DATA FOR THIS TASK section start
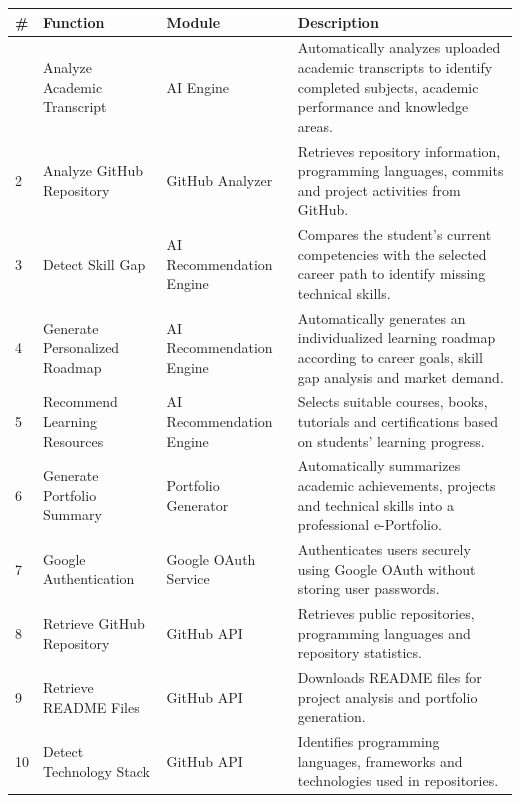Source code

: \begin{longtable}{|>{\centering\arraybackslash}p{0.8cm}|p{3.8cm}|p{3.8cm}|p{7.8cm}|}
\hline
\rowcolor[HTML]{F4D7D7}
\textbf{\#} &
\textbf{Function} &
\textbf{Module} &
\textbf{Description}
\\
\hline
\endfirsthead

\hline
\endhead

1 &
Analyze Academic Transcript &
AI Engine &
Automatically analyzes uploaded academic transcripts to identify completed subjects, academic performance and knowledge areas.
\\
\hline

2 &
Analyze GitHub Repository &
GitHub Analyzer &
Retrieves repository information, programming languages, commits and project activities from GitHub.
\\
\hline

3 &
Detect Skill Gap &
AI Recommendation Engine &
Compares the student's current competencies with the selected career path to identify missing technical skills.
\\
\hline

4 &
Generate Personalized Roadmap &
AI Recommendation Engine &
Automatically generates an individualized learning roadmap according to career goals, skill gap analysis and market demand.
\\
\hline

5 &
Recommend Learning Resources &
AI Recommendation Engine &
Selects suitable courses, books, tutorials and certifications based on students' learning progress.
\\
\hline

6 &
Generate Portfolio Summary &
Portfolio Generator &
Automatically summarizes academic achievements, projects and technical skills into a professional e-Portfolio.
\\
\hline

7 &
Google Authentication &
Google OAuth Service &
Authenticates users securely using Google OAuth without storing user passwords.
\\
\hline

8 &
Retrieve GitHub Repository &
GitHub API &
Retrieves public repositories, programming languages and repository statistics.
\\
\hline

9 &
Retrieve README Files &
GitHub API &
Downloads README files for project analysis and portfolio generation.
\\
\hline

10 &
Detect Technology Stack &
GitHub API &
Identifies programming languages, frameworks and technologies used in repositories.
\\
\hline


\end{longtable}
DATA FOR THIS TASK section end
■ WHAT IS REQUIRED ■
Across all the entries above, how many lines hold the word "Google"? Answer with the number only.

■ TASK RESULT ■
3